More than half of Irish law firms have seen their revenues rise in the past year and many larger firms have given staff a pay increase as their fortunes have improved.
Just 6 per cent of firms polled for a new survey identified the Government’s overhaul of the legal sector, legislation for which is expected to be published before Christmas, as the main issue facing the sector. But when asked what the biggest change to the profession will be if the Legal Services Regulation Bill is implemented as currently drafted, 32 per cent of firms said it would put pressure on fees and 18 per cent replied that it would result in increased regulation.
Overall, the second annual survey of the Irish legal sector by the accountancy firm Smith & Williamson finds an increasingly optimistic outlook among solicitors’ firms, but the results suggest a clear divide between the big companies and smaller practices.
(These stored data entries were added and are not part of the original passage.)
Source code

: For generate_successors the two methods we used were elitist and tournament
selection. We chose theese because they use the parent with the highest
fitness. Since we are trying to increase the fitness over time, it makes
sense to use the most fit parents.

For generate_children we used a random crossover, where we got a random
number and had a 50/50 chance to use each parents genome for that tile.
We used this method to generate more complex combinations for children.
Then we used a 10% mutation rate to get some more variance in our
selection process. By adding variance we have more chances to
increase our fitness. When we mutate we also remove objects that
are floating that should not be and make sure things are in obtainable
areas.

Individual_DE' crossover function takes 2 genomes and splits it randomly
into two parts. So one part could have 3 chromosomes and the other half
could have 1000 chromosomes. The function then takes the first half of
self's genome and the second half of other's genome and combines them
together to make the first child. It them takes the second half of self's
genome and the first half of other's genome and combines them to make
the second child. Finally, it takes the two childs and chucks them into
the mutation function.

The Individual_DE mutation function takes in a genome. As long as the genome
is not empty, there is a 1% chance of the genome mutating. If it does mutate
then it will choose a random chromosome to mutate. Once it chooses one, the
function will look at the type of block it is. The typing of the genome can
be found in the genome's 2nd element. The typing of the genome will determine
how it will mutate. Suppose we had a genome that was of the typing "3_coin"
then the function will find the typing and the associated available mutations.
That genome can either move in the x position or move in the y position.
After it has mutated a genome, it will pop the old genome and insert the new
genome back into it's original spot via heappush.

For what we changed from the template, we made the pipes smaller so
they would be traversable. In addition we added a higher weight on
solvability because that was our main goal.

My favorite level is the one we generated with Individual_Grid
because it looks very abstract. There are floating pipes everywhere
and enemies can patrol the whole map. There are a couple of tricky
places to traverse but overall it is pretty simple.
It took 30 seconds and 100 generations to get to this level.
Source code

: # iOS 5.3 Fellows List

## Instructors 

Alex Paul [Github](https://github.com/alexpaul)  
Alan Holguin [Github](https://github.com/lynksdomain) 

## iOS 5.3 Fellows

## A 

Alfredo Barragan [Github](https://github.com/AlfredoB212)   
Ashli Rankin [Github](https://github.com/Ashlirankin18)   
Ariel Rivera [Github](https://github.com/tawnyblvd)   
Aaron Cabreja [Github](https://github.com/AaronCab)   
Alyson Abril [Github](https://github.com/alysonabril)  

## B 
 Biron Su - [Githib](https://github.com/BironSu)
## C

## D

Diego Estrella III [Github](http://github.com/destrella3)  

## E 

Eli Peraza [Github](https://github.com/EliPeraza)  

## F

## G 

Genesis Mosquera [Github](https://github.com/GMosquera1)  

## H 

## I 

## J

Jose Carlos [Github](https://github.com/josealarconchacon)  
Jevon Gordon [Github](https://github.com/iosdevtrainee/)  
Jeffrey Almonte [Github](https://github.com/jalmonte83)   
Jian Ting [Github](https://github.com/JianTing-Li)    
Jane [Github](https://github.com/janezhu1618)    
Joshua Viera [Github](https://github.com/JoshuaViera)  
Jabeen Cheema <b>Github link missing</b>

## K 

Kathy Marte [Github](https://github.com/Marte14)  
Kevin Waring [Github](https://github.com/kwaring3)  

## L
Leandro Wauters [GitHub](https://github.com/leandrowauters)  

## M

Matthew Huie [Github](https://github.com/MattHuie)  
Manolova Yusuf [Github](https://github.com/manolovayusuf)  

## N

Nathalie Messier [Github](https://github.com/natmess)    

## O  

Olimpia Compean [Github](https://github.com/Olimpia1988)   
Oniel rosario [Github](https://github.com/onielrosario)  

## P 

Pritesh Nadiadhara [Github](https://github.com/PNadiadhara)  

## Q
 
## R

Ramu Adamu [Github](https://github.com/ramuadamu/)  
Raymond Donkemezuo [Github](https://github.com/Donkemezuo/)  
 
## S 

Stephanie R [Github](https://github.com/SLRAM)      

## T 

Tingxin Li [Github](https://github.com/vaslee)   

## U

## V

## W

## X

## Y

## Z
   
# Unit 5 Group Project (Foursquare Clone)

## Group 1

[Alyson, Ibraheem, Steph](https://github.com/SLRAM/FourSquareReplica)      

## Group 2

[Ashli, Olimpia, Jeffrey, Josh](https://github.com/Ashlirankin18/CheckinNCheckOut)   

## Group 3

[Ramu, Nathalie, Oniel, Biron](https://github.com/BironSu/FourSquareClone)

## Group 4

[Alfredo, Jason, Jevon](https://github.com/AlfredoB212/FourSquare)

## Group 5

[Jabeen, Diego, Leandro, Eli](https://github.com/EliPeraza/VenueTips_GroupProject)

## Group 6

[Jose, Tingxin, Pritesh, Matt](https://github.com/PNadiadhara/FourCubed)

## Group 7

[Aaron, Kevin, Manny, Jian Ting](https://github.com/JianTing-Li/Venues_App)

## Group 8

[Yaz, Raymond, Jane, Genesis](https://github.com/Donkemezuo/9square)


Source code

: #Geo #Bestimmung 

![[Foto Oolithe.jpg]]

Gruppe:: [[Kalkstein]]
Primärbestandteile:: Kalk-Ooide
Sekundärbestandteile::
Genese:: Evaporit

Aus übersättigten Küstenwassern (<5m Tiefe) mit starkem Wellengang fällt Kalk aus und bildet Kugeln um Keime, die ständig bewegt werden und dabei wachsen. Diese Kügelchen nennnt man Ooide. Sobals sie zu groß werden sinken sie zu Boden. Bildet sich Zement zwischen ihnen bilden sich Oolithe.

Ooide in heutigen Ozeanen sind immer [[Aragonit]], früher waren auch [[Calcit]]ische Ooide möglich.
Half of law firms anticipate improved economic conditions next year, compared to just one in four last year, according to the research. The areas of business where most growth is expected are in property/convey-
ancing and litigation.
Revenues increased at 53 per cent of firms in the past 12 months, while profits rose at 45 per cent. But the figures are especially strong among the 20 biggest firms, 81 per cent of which saw revenues rise and 63 per cent of which recorded a jump in profits.
A majority (56 per cent) of all firms made no change to levels of pay over this period, but 56 per cent of the “top 20” groups gave staff a pay increase of 3-5 per cent.
Asked to identify the key issues facing the legal sector over the next year, many firms pointed to problems maintaining profitability given pressure on fees and increased competition for tendering work. Some 61 per cent of respondents indicated the downward pressure on fees had a significant impact on their firm in the past 12 months, followed by cash-flow pressures (47 per cent), falling business levels (30 per cent) and availability of finance (27 per cent). Large firms said these issues had a less significant impact on them than the wider sector.
Two in three firms reduced their operating costs in 2013. Hourly billing rates have fallen at 36 per cent of companies, though more than half (56 per cent) have left their rates unchanged.
Smith & Williamson has been conducting research on attitudes and market sentiment in UK law firms for 19 years. This, its second Irish survey, is based on telephone interviews with senior staff at 101 firms. It polled 16 of the “top 20 firms”, 16 mid-tier groups and 69 small firms.